*** Opening INPUT DATA ***
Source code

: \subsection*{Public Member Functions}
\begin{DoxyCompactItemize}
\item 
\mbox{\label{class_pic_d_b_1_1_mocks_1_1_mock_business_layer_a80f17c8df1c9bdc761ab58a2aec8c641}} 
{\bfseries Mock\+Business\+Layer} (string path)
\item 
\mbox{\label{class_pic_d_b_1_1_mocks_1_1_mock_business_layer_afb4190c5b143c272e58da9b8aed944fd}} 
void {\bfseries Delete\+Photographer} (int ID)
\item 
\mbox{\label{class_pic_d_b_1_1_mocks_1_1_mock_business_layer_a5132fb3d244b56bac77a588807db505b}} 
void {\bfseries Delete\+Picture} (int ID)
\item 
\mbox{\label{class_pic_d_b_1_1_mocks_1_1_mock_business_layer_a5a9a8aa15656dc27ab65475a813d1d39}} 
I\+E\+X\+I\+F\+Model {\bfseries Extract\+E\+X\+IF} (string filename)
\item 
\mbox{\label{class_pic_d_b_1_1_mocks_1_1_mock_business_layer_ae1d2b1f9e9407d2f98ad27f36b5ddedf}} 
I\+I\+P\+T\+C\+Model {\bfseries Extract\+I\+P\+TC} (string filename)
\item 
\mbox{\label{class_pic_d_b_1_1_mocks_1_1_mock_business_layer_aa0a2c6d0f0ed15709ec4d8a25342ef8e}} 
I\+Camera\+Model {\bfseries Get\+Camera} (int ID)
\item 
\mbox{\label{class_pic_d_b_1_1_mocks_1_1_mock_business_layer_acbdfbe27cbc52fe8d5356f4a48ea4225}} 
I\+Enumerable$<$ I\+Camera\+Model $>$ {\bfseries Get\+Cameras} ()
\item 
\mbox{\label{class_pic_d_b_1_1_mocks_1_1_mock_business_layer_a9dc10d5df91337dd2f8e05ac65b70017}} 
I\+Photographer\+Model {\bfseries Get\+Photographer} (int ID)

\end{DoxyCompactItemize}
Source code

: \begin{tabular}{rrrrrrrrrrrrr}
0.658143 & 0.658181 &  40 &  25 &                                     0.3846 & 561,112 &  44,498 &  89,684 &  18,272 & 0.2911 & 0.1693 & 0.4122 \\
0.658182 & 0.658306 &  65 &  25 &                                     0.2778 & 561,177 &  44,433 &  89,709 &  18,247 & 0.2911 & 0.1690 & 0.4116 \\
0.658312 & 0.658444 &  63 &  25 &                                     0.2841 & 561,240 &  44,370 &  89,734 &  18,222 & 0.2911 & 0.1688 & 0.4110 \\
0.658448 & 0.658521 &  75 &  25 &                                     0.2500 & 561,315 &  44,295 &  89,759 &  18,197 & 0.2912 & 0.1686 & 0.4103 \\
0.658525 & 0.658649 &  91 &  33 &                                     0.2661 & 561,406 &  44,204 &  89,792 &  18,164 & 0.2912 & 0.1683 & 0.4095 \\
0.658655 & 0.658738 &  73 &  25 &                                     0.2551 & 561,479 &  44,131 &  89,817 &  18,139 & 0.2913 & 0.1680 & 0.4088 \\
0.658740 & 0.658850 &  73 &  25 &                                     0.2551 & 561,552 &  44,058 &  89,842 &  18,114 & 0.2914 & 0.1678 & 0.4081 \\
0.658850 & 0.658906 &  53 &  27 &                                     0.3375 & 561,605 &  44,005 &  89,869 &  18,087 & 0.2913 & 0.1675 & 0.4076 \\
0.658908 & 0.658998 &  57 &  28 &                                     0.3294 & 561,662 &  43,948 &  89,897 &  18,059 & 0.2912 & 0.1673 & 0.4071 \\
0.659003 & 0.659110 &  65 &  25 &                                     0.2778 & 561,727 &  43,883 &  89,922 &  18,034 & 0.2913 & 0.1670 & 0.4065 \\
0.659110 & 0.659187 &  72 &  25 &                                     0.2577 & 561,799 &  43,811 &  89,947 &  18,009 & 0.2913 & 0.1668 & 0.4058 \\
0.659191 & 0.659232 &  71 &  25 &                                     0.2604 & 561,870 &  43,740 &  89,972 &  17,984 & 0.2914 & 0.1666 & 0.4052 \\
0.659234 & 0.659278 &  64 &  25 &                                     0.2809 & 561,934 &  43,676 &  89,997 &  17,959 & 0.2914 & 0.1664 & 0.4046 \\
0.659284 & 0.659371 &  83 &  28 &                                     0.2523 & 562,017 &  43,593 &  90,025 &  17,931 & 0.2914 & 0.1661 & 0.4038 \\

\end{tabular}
*** Closing INPUT DATA ***
YOUR ASSIGNMENT: Scan the entries above and report the number of lines that contain the word "Extract", with no added text.

EXERCISE RESULT: 2